§ **What is expected**: Give back the records that follow exactly, images excluded.

§ **Entries supplied**:
════════════════════
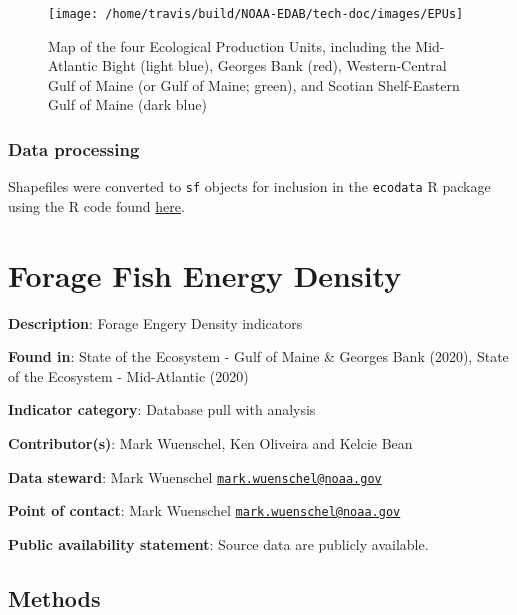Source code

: \documentclass[
]{book}
\begin{document}
\begin{figure}

{\centering \texttt{[image: /home/travis/build/NOAA-EDAB/tech-doc/images/EPUs]} 

}

\caption{Map of the four Ecological Production Units, including the Mid-Atlantic Bight (light blue), Georges Bank (red), Western-Central Gulf of Maine (or Gulf of Maine; green), and Scotian Shelf-Eastern Gulf of Maine (dark blue)}\label{fig:EPUmap}
\end{figure}

\hypertarget{data-processing-10}{%
\subsection{Data processing}\label{data-processing-10}}

Shapefiles were converted to \texttt{sf} objects for inclusion in the \texttt{ecodata} R package using the R code found \href{https://raw.githubusercontent.com/NOAA-EDAB/ecodata/master/data-raw/get_epu_sf.R}{here}.

\hypertarget{forage-fish-energy-density}{%
\chapter{Forage Fish Energy Density}\label{forage-fish-energy-density}}

\textbf{Description}: Forage Engery Density indicators

\textbf{Found in}: State of the Ecosystem - Gulf of Maine \& Georges Bank (2020), State of the Ecosystem - Mid-Atlantic (2020)

\textbf{Indicator category}: Database pull with analysis

\textbf{Contributor(s)}: Mark Wuenschel, Ken Oliveira and Kelcie Bean

\textbf{Data steward}: Mark Wuenschel \href{mailto:mark.wuenschel@noaa.gov}{\nolinkurl{mark.wuenschel@noaa.gov}}

\textbf{Point of contact}: Mark Wuenschel \href{mailto:mark.wuenschel@noaa.gov}{\nolinkurl{mark.wuenschel@noaa.gov}}

\textbf{Public availability statement}: Source data are publicly available.

\hypertarget{methods-15}{%
\section{Methods}\label{methods-15}}
\end{document}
════════════════════
§ **Final answer**:
Source code

: \documentclass[
]{book}
\begin{document}
\begin{figure}

{\centering \texttt{[image: /home/travis/build/NOAA-EDAB/tech-doc/images/EPUs]} 

}

\caption{Map of the four Ecological Production Units, including the Mid-Atlantic Bight (light blue), Georges Bank (red), Western-Central Gulf of Maine (or Gulf of Maine; green), and Scotian Shelf-Eastern Gulf of Maine (dark blue)}\label{fig:EPUmap}
\end{figure}

\hypertarget{data-processing-10}{%
\subsection{Data processing}\label{data-processing-10}}

Shapefiles were converted to \texttt{sf} objects for inclusion in the \texttt{ecodata} R package using the R code found \href{https://raw.githubusercontent.com/NOAA-EDAB/ecodata/master/data-raw/get_epu_sf.R}{here}.

\hypertarget{forage-fish-energy-density}{%
\chapter{Forage Fish Energy Density}\label{forage-fish-energy-density}}

\textbf{Description}: Forage Engery Density indicators

\textbf{Found in}: State of the Ecosystem - Gulf of Maine \& Georges Bank (2020), State of the Ecosystem - Mid-Atlantic (2020)

\textbf{Indicator category}: Database pull with analysis

\textbf{Contributor(s)}: Mark Wuenschel, Ken Oliveira and Kelcie Bean

\textbf{Data steward}: Mark Wuenschel \href{mailto:mark.wuenschel@noaa.gov}{\nolinkurl{mark.wuenschel@noaa.gov}}

\textbf{Point of contact}: Mark Wuenschel \href{mailto:mark.wuenschel@noaa.gov}{\nolinkurl{mark.wuenschel@noaa.gov}}

\textbf{Public availability statement}: Source data are publicly available.

\hypertarget{methods-15}{%
\section{Methods}\label{methods-15}}
\end{document}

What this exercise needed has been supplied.